2019年と比較すると、中国は米国産LNGの長期購入契約を多数締結している。中国への輸入に高い関税が課せられていることから、中国企業は長期契約に基づくLNGのすべてを他の市場に転売する可能性が高い。現段階では、転売のターゲットとして最も可能性が高いのはヨーロッパです。 2024年の欧州の冬は寒くなるため、天然ガスの備蓄量は前年より減少し、来冬に備えてより多くのLNGを輸入する必要がある。

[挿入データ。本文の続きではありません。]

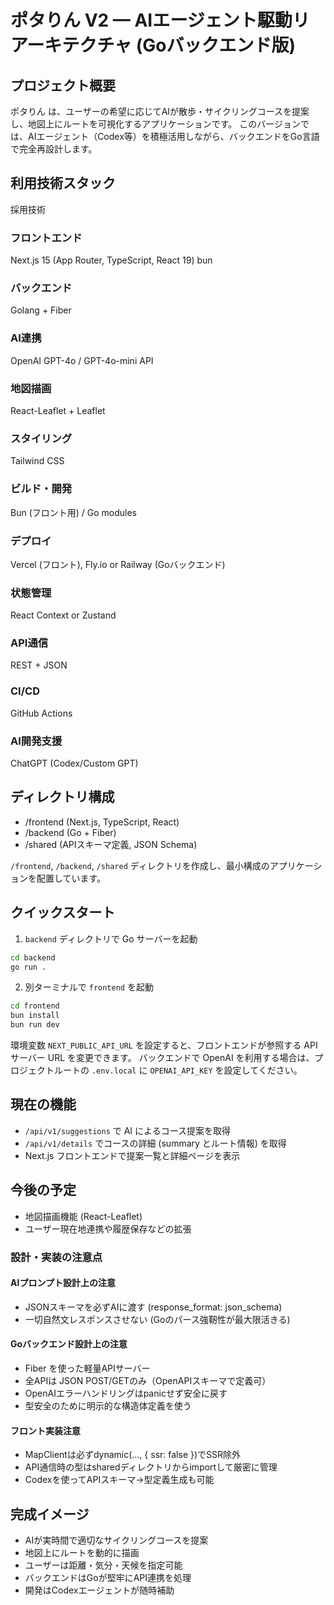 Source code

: # ポタりん V2 — AIエージェント駆動リアーキテクチャ (Goバックエンド版)

## プロジェクト概要

ポタりん は、ユーザーの希望に応じてAIが散歩・サイクリングコースを提案し、地図上にルートを可視化するアプリケーションです。
このバージョンでは、AIエージェント（Codex等）を積極活用しながら、バックエンドをGo言語で完全再設計します。

## 利用技術スタック

採用技術

### フロントエンド

Next.js 15 (App Router, TypeScript, React 19)
bun

### バックエンド

Golang + Fiber

### AI連携

OpenAI GPT-4o / GPT-4o-mini API

### 地図描画

React-Leaflet + Leaflet

### スタイリング

Tailwind CSS

### ビルド・開発

Bun (フロント用) / Go modules

### デプロイ

Vercel (フロント), Fly.io or Railway (Goバックエンド)

### 状態管理

React Context or Zustand

### API通信

REST + JSON

### CI/CD

GitHub Actions

### AI開発支援

ChatGPT (Codex/Custom GPT)

## ディレクトリ構成

- /frontend (Next.js, TypeScript, React)
- /backend (Go + Fiber)
- /shared (APIスキーマ定義, JSON Schema)

`/frontend`, `/backend`, `/shared` ディレクトリを作成し、最小構成のアプリケーションを配置しています。

## クイックスタート

1. `backend` ディレクトリで Go サーバーを起動

```bash
cd backend
go run .
```

2. 別ターミナルで `frontend` を起動

```bash
cd frontend
bun install
bun run dev
```

環境変数 `NEXT_PUBLIC_API_URL` を設定すると、フロントエンドが参照する API サーバー URL を変更できます。
バックエンドで OpenAI を利用する場合は、プロジェクトルートの `.env.local` に `OPENAI_API_KEY` を設定してください。

## 現在の機能

- `/api/v1/suggestions` で AI によるコース提案を取得
- `/api/v1/details` でコースの詳細 (summary とルート情報) を取得
- Next.js フロントエンドで提案一覧と詳細ページを表示

## 今後の予定

- 地図描画機能 (React-Leaflet)
- ユーザー現在地連携や履歴保存などの拡張

### 設計・実装の注意点

#### AIプロンプト設計上の注意

- JSONスキーマを必ずAIに渡す (response_format: json_schema)
- 一切自然文レスポンスさせない (Goのパース強靭性が最大限活きる)

#### Goバックエンド設計上の注意

- Fiber を使った軽量APIサーバー
- 全APIは JSON POST/GETのみ（OpenAPIスキーマで定義可）
- OpenAIエラーハンドリングはpanicせず安全に戻す
- 型安全のために明示的な構造体定義を使う

#### フロント実装注意

- MapClientは必ずdynamic(..., { ssr: false })でSSR除外
- API通信時の型はsharedディレクトリからimportして厳密に管理
- Codexを使ってAPIスキーマ→型定義生成も可能

## 完成イメージ

- AIが実時間で適切なサイクリングコースを提案
- 地図上にルートを動的に描画
- ユーザーは距離・気分・天候を指定可能
- バックエンドはGoが堅牢にAPI連携を処理
- 開発はCodexエージェントが随時補助
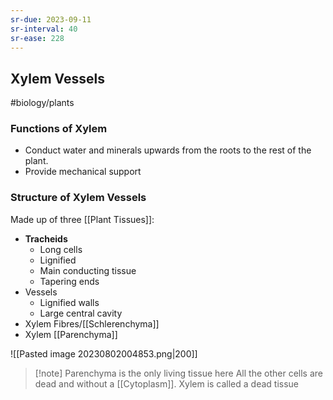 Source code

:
 ```yaml
---
sr-due: 2023-09-11
sr-interval: 40
sr-ease: 228
---
```

## Xylem Vessels
#biology/plants 

### Functions of Xylem
- Conduct water and minerals upwards from the roots to the rest of the plant.
- Provide mechanical support
### Structure of Xylem Vessels
Made up of three [[Plant Tissues]]:
- **Tracheids**
	- Long cells
	- Lignified
	- Main conducting tissue
	- Tapering ends
- Vessels
	- Lignified walls
	- Large central cavity
- Xylem Fibres/[[Schlerenchyma]]
- Xylem [[Parenchyma]]

![[Pasted image 20230802004853.png|200]]
  >[!note] Parenchyma is the only living tissue here
> All the other cells are dead and without a [[Cytoplasm]]. Xylem is called a dead tissue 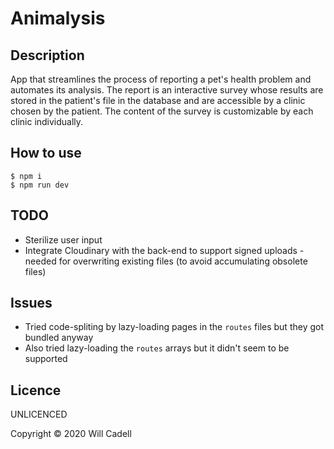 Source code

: # Animalysis

## Description

App that streamlines the process of reporting a pet's health problem and automates its analysis. The report is an interactive survey whose results are stored in the patient's file in the database and are accessible by a clinic chosen by the patient. The content of the survey is customizable by each clinic individually.

## How to use

```
$ npm i
$ npm run dev
```

## TODO

- Sterilize user input
- Integrate Cloudinary with the back-end to support signed uploads - needed for overwriting existing files (to avoid accumulating obsolete files)

## Issues

- Tried code-spliting by lazy-loading pages in the `routes` files but they got bundled anyway
- Also tried lazy-loading the `routes` arrays but it didn't seem to be supported

## Licence

UNLICENCED

Copyright © 2020 Will Cadell
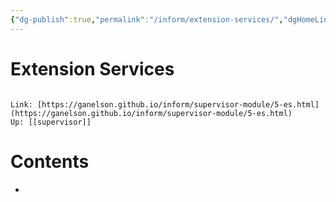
 ```yaml
---
{"dg-publish":true,"permalink":"/inform/extension-services/","dgHomeLink":true,"dgPassFrontmatter":false}
---
```


# Extension Services
```ad-info

Link: [https://ganelson.github.io/inform/supervisor-module/5-es.html](https://ganelson.github.io/inform/supervisor-module/5-es.html)
Up: [[supervisor]]
```

# Contents
-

Kplerのチーフアナリスト、片山剛氏は「高関税による中国の輸入需要の減少は、欧州へのLNG供給の増加につながり、欧州のガス価格への下押し圧力を強める可能性がある」と述べた。 Kplerの分析によると、中国企業が2025年に購入を開始した米国産LNGの長期契約分を含め、再販可能な米国産LNGの全てが欧州に転用された場合、2025年の欧州への再販量は400万トンを超え、2024年の実際の再販量の約4倍になる可能性がある。
影響を受けるのはヨーロッパだけではなく、日本も間接的に影響を受ける可能性があります。欧州の天然ガス価格が下落すれば、日本が輸入するLNGの価格も下落し、最終的には日本の電気料金にも影響を及ぼす可能性がある。国内の電力会社を中心に取引される電力先物(東京市場、翌月限)価格は4月10日時点で1キロワット時当たり11円強となり、2月上旬に比べ2割近く下落した。
政府の補助金が打ち切られ、再生可能エネルギーの利用を促進するために加算される「賦課金」が増額されたため、日本の消費者が実際に支払う電気料金は4月から上昇し始めた。しかしながら、今後もLNG価格の下落が続けば、それが徐々に電力価格にも反映され、日本の電気料金は低下していくことが期待されます。